What this task involves -> Reproduce the entries shown below only from the line with "or rename files)" down to the line with "would have achieved", keeping both end lines and copying each one exactly.

[Saved entries]
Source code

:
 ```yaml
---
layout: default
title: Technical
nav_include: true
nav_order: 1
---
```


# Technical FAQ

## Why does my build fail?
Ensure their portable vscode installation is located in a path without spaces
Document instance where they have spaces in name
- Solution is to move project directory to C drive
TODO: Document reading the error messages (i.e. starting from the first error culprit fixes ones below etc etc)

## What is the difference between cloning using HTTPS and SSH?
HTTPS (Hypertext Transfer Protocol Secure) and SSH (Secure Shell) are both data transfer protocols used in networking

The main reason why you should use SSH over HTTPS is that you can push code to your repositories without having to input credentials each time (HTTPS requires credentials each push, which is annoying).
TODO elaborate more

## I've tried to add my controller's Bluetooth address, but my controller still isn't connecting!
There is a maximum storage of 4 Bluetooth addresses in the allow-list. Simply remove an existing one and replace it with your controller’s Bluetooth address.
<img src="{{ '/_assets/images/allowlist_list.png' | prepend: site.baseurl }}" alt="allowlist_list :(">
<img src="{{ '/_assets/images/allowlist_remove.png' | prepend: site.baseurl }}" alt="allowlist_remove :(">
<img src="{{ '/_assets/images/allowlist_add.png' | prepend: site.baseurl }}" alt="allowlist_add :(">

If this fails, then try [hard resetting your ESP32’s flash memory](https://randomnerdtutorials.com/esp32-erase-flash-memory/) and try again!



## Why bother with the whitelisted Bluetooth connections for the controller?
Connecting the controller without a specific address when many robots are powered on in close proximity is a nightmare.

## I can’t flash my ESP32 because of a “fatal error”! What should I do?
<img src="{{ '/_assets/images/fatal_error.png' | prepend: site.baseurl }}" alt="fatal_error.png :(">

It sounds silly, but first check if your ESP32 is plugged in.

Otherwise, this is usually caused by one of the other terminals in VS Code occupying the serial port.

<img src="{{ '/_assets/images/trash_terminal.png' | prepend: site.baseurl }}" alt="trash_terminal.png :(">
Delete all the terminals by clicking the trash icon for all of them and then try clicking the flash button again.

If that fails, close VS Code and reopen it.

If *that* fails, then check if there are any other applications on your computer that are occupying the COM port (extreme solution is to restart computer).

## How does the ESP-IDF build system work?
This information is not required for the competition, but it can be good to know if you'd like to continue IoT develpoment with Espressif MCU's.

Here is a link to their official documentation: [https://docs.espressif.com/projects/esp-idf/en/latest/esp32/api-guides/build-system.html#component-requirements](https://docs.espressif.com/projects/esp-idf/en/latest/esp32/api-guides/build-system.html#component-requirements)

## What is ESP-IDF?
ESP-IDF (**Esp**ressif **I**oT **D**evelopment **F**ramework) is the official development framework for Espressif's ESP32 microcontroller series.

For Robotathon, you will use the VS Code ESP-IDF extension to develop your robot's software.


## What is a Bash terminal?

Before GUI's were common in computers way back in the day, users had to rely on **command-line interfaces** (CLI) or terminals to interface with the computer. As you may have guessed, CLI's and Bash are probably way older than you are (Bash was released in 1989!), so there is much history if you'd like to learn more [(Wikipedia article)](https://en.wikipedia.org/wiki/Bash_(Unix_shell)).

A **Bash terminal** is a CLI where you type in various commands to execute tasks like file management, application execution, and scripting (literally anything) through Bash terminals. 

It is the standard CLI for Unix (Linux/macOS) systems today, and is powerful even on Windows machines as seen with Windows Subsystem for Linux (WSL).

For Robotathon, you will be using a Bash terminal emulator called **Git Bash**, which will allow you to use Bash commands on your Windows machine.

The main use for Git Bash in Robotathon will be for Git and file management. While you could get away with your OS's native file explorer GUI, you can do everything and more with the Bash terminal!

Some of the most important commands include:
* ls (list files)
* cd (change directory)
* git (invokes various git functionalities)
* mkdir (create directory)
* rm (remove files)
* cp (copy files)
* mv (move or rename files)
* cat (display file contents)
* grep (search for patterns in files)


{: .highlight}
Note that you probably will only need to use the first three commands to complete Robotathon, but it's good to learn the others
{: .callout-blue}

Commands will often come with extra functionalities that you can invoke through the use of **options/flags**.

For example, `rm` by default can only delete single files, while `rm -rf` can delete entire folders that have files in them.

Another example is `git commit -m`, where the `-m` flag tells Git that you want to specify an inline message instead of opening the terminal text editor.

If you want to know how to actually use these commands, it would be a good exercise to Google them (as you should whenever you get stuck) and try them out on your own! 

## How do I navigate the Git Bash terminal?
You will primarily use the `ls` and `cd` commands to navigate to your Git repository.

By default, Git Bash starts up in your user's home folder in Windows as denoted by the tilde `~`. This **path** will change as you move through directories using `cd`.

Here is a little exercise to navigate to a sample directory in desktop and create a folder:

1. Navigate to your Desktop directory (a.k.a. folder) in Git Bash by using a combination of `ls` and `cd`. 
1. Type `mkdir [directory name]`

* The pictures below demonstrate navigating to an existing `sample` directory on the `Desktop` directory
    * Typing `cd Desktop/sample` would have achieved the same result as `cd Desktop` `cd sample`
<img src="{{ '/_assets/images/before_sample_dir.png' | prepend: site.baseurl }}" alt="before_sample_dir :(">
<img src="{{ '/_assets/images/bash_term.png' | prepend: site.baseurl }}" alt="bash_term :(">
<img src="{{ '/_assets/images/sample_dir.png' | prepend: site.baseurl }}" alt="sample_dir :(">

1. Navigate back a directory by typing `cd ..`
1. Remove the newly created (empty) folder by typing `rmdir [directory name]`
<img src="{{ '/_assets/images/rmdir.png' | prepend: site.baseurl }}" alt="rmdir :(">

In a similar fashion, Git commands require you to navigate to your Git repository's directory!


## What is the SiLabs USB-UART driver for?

Solution to this task ->
* mv (move or rename files)
* cat (display file contents)
* grep (search for patterns in files)


{: .highlight}
Note that you probably will only need to use the first three commands to complete Robotathon, but it's good to learn the others
{: .callout-blue}

Commands will often come with extra functionalities that you can invoke through the use of **options/flags**.

For example, `rm` by default can only delete single files, while `rm -rf` can delete entire folders that have files in them.

Another example is `git commit -m`, where the `-m` flag tells Git that you want to specify an inline message instead of opening the terminal text editor.

If you want to know how to actually use these commands, it would be a good exercise to Google them (as you should whenever you get stuck) and try them out on your own! 

## How do I navigate the Git Bash terminal?
You will primarily use the `ls` and `cd` commands to navigate to your Git repository.

By default, Git Bash starts up in your user's home folder in Windows as denoted by the tilde `~`. This **path** will change as you move through directories using `cd`.

Here is a little exercise to navigate to a sample directory in desktop and create a folder:

1. Navigate to your Desktop directory (a.k.a. folder) in Git Bash by using a combination of `ls` and `cd`. 
1. Type `mkdir [directory name]`

* The pictures below demonstrate navigating to an existing `sample` directory on the `Desktop` directory
    * Typing `cd Desktop/sample` would have achieved the same result as `cd Desktop` `cd sample`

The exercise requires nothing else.